Das unsichtbare Schrecken
Für uns heutzutage selbstverständlich, für die Menschen von damals allerdings nicht so richtig nachvollziehbar, zeigt uns Chernobyl was radioaktive Strahlung beim Menschen anrichten kann. Durch verstörende Bilder von beispielsweise im Sterben liegenden Menschen wird sicherlich nicht zum ersten Mal gezeigt, dass Atomkraft bis heute ein sehr ernstes Thema darstellt. Neben der Integrierung politischer Perspektiven und der (meist) wahrheitsgetreuen Inszenierung begreift sich Rencks und Mazins Werk darüber hinaus aber auch als künstlerisches Werk, nicht zuletzt durch die Darstellung der radioaktiven Strahlung als unsichtbare Bedrohung.
Chernobyl erinnert vor diesem Hintergrund an den Meister des russischen Kinos Andrei Arsenjewitsch Tarkowski, der nach dem Reaktorunglück nicht sehr viel später mit Stalker einen Film erschuf, der bis heute noch großes Ansehen genießt. Da in beiden Werken eine Natur, in der alles Leben ausradiert wurde, in einer wunderschönen Bildsprache eingefangen wird, kann man in gewisser Weise ein paar Parallelen entdecken. Das Werk von Renck und Mazin zeigt darüber hinaus aber auch eine generell tolle Ästhetik, die fantastische Naturaufnahmen, herausragende Spezialeffekte und atmosphärisch hochaufgeladene Bilder umfasst. In manchen Szenen erweckt es daher schon fast den Eindruck, dass die radioaktive Strahlung direkt aus dem Bildschirm strahlt.
Ein Plädoyer gegen Atomkraft
Sicherlich kann man sich darüber streiten, was die Intention hinter dieser Produktion war. Fest steht jedoch, dass einmal mehr gezeigt wird, dass Atomkraft gelinde ausgedrückt ein Spiel mit dem Feuer ist. Vor dem Hintergrund ist es im Falle Deutschland erfreulich zu hören, dass alle restlichen Atomkraftwerke bis 2022 abgeschaltet werden sollen. Warum dies generell ratsam ist, zeigt die kürzlich gestartete Dokumentation Ein strahlendes Land – Mit dem Geigerzähler durch Deutschland.

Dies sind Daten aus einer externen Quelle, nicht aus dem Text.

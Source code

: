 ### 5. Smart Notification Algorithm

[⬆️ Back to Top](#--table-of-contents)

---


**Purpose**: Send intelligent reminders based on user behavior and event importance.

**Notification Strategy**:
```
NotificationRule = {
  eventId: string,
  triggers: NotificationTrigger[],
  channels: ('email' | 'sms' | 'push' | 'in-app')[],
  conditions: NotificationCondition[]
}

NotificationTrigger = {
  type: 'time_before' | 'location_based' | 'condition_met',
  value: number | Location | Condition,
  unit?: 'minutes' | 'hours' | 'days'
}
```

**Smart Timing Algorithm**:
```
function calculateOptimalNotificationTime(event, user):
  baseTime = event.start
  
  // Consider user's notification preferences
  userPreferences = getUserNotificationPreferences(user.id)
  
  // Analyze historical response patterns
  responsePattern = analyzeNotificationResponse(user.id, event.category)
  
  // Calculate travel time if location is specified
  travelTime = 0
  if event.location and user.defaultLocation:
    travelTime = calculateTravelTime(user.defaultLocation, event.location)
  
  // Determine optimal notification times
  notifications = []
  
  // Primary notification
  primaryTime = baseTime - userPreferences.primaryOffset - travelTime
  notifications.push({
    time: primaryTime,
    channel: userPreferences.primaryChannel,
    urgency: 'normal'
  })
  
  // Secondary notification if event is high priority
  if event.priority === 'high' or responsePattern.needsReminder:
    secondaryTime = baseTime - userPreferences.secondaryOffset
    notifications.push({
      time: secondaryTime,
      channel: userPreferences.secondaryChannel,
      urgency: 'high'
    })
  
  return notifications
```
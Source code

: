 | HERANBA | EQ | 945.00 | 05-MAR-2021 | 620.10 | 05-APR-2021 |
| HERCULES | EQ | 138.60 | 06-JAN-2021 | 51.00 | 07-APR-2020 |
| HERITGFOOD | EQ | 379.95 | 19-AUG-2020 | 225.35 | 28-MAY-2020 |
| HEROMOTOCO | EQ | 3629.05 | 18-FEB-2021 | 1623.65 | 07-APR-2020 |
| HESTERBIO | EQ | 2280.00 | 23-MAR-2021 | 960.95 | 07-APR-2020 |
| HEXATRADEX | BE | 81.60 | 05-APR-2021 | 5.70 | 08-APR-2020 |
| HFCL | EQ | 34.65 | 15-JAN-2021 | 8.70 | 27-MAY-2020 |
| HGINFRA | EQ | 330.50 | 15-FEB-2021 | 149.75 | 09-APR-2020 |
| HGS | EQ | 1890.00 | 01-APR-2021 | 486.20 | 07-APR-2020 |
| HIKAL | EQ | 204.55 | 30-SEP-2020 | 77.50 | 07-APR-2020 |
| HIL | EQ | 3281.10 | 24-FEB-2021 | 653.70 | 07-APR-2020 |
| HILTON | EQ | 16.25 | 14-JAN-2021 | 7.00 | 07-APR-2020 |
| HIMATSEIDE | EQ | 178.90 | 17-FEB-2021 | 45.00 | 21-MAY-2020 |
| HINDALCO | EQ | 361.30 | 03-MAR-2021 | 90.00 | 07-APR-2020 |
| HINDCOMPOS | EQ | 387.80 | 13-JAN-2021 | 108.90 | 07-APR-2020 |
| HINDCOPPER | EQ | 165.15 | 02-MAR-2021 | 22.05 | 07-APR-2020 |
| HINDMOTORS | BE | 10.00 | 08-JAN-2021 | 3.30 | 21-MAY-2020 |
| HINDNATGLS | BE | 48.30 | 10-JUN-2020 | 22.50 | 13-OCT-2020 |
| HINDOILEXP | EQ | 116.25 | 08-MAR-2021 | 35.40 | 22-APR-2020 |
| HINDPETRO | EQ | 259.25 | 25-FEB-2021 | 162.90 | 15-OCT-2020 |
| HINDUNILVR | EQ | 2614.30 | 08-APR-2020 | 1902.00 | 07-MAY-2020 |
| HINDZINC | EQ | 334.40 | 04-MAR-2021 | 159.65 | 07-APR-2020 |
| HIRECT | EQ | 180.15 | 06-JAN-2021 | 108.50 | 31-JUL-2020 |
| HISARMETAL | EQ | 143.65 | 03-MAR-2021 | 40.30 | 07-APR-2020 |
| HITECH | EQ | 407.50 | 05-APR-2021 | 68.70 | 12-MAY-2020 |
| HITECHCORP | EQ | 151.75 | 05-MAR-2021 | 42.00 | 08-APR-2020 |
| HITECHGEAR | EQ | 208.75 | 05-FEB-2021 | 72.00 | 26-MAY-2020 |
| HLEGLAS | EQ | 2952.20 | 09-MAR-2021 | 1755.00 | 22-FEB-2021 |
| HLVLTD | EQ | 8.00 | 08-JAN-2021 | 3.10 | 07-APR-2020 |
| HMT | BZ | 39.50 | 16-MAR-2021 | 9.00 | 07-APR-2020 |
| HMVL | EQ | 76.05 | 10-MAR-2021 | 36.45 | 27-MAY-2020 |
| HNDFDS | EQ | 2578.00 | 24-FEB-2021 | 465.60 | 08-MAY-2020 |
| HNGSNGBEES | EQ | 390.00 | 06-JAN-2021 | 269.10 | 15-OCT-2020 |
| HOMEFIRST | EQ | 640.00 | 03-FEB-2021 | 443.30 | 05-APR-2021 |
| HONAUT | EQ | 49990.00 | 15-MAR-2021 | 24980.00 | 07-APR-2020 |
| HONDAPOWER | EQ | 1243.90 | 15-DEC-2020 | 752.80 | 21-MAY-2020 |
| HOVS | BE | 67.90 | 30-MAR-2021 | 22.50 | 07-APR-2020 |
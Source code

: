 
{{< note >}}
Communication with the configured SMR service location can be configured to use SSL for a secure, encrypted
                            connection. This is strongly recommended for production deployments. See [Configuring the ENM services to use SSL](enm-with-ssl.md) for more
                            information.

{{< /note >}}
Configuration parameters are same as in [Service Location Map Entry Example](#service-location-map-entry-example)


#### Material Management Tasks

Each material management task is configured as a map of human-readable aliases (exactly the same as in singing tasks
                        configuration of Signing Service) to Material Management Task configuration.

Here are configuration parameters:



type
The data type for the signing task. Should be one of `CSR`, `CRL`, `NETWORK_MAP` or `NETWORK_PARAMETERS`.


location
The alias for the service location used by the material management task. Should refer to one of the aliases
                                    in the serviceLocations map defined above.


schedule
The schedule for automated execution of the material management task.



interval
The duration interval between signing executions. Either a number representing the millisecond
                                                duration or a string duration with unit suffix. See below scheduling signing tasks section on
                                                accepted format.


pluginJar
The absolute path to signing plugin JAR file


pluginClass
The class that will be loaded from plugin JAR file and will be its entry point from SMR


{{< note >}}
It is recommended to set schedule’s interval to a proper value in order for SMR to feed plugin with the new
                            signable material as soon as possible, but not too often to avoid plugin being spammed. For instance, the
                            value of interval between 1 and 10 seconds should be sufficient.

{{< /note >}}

Alles in Allem ist die Euphorie zur neuen HBO-Produktion also mehr als gerecht. Die Bilder stimmen, die Story ist hervorragend inszeniert, der hohe Detailgrad überzeugt vollends und der Cast macht einen tollen Job. Was will man also noch mehr? Dass aus Gründen der Dramaturgie an manchen Punkten ein wenig übertrieben wird und einige Sachen umgedichtet wurden, stimmt, sollte aber kein Grund für eine negative Kritik sein. Die Serie begreift sich schließlich als historisches Drama und nicht als Dokumentation.